Gerade, weil Wirtschaft und Care nicht ohne die Kategorie Gender diskutiert werden kann, muss feministische Ökonomie einbezogen werden im Diskurs über politisches und wirtschaftliches Handeln. Doch auch fern des wirtschaftlichen Sektors der Care-Arbeit muss Fürsorge gesamtgesellschaftlich neu diskutiert, besetzt und verteilt werden. Eine Anerkennung systemrelevanter Berufe reicht nicht aus, wenn Care-Arbeit im Privaten weiterhin unsichtbar und genderdiskriminierend verläuft. Die gegenwärtige Arbeitsaufteilung von Fürsorge-Arbeit ist weitgehend geschlechtsspezifisch zugewiesen und wird übermäßig von Frauen übernommen. Diese Verteilung beruht vor allem auf einer konstruierten, geschlechtlichen Normierung und zweigeteilte Geschlechterordnung. In der Care-Arbeit wird somit insbesondere das binäre Geschlechterverhältnis sichtbar und verhindert zugleich emanzipatorische Veränderungen.

Geschlechtergerechtigkeit! Die mediale Anerkennung von Care-Arbeit reicht nicht aus!

Eine Geschlechtergerechtigkeit kann nur funktionieren, wenn auf der einen Seite eine emanzipatorische Arbeitsteilung von Care-Arbeit erfolgt und auf der anderen Seite ökonomische Veränderungen, wie eine Umstrukturierung von Arbeitsverhältnissen und gleichberechtigte Entlohnung, gesichert werden. Es braucht eine radikale Neubesetzung und geschlechtergerechte Umverteilung von Care-Arbeit. Dass diese Themen infolge der Corona-Pandemie im politischen und medialen Diskurs zunehmend thematisiert werden, ist stark zu begrüßen. So finden die feministischen Forderungen nach einer geschlechtergerechten Verteilung und Sichtbarmachung von unsichtbarer und unbezahlter Care-Arbeit Resonanz in der Krise, kommen aber nicht über den Status als Impulsgeber oder Warnsignal, um strukturelle Veränderungen herbeizuführen, hinaus.
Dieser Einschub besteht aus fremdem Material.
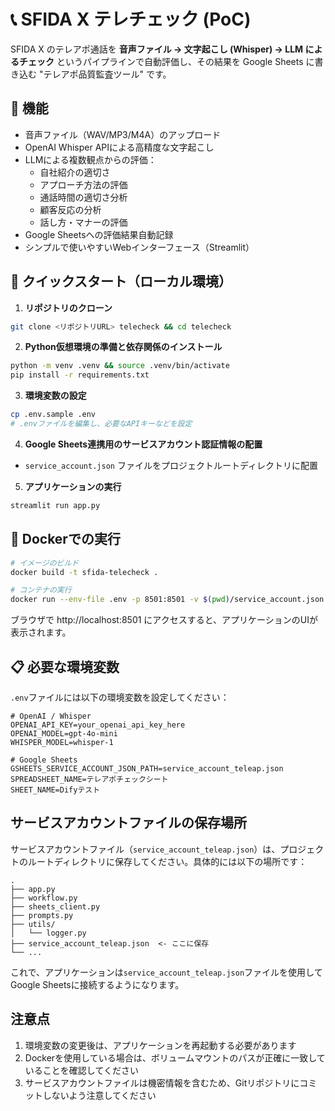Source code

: # 📞 SFIDA X テレチェック (PoC)

SFIDA X のテレアポ通話を **音声ファイル → 文字起こし (Whisper) → LLM によるチェック** というパイプラインで自動評価し、その結果を Google Sheets に書き込む "テレアポ品質監査ツール" です。

## 🚀 機能

- 音声ファイル（WAV/MP3/M4A）のアップロード
- OpenAI Whisper APIによる高精度な文字起こし
- LLMによる複数観点からの評価：
  - 自社紹介の適切さ
  - アプローチ方法の評価
  - 通話時間の適切さ分析
  - 顧客反応の分析
  - 話し方・マナーの評価
- Google Sheetsへの評価結果自動記録
- シンプルで使いやすいWebインターフェース（Streamlit）

## 🏁 クイックスタート（ローカル環境）

1. **リポジトリのクローン**

```bash
git clone <リポジトリURL> telecheck && cd telecheck
```

2. **Python仮想環境の準備と依存関係のインストール**

```bash
python -m venv .venv && source .venv/bin/activate
pip install -r requirements.txt
```

3. **環境変数の設定**

```bash
cp .env.sample .env
# .envファイルを編集し、必要なAPIキーなどを設定
```

4. **Google Sheets連携用のサービスアカウント認証情報の配置**

- `service_account.json` ファイルをプロジェクトルートディレクトリに配置

5. **アプリケーションの実行**

```bash
streamlit run app.py
```

## 🐳 Dockerでの実行

```bash
# イメージのビルド
docker build -t sfida-telecheck .

# コンテナの実行
docker run --env-file .env -p 8501:8501 -v $(pwd)/service_account.json:/app/service_account.json sfida-telecheck
```

ブラウザで http://localhost:8501 にアクセスすると、アプリケーションのUIが表示されます。

## 📋 必要な環境変数

`.env`ファイルには以下の環境変数を設定してください：

```
# OpenAI / Whisper
OPENAI_API_KEY=your_openai_api_key_here
OPENAI_MODEL=gpt-4o-mini
WHISPER_MODEL=whisper-1

# Google Sheets
GSHEETS_SERVICE_ACCOUNT_JSON_PATH=service_account_teleap.json
SPREADSHEET_NAME=テレアポチェックシート
SHEET_NAME=Difyテスト
```

## サービスアカウントファイルの保存場所

サービスアカウントファイル（`service_account_teleap.json`）は、プロジェクトのルートディレクトリに保存してください。具体的には以下の場所です：

```
.
├── app.py
├── workflow.py
├── sheets_client.py
├── prompts.py
├── utils/
│   └── logger.py
├── service_account_teleap.json  <- ここに保存
└── ...
```

これで、アプリケーションは`service_account_teleap.json`ファイルを使用してGoogle Sheetsに接続するようになります。

## 注意点

1. 環境変数の変更後は、アプリケーションを再起動する必要があります
2. Dockerを使用している場合は、ボリュームマウントのパスが正確に一致していることを確認してください
3. サービスアカウントファイルは機密情報を含むため、Gitリポジトリにコミットしないよう注意してください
Die aktuellen Forderungen nach einer fairen Bezahlung und eine Verbesserung der Arbeitsbedingungen bedürfen einer politischen Umsetzung mit langfristiger Strategie - einmalige Zahlungen und mediale Anerkennung der Erwerbstätigkeiten reichen nicht. Auswirkungen der Krise, wie zum Beispiel die Überlastungen unseres Gesundheitssystems bedürfen weiterhin der politischen Antwort, um strukturelle Veränderungen konsequent zu etablieren. Es wird auch in Zukunft feministische Kollektive brauchen, um gesellschaftliches Zusammenleben radikal neu zu gestalten und die Politik lautstark an ihre Verantwortung für alle zu erinnern.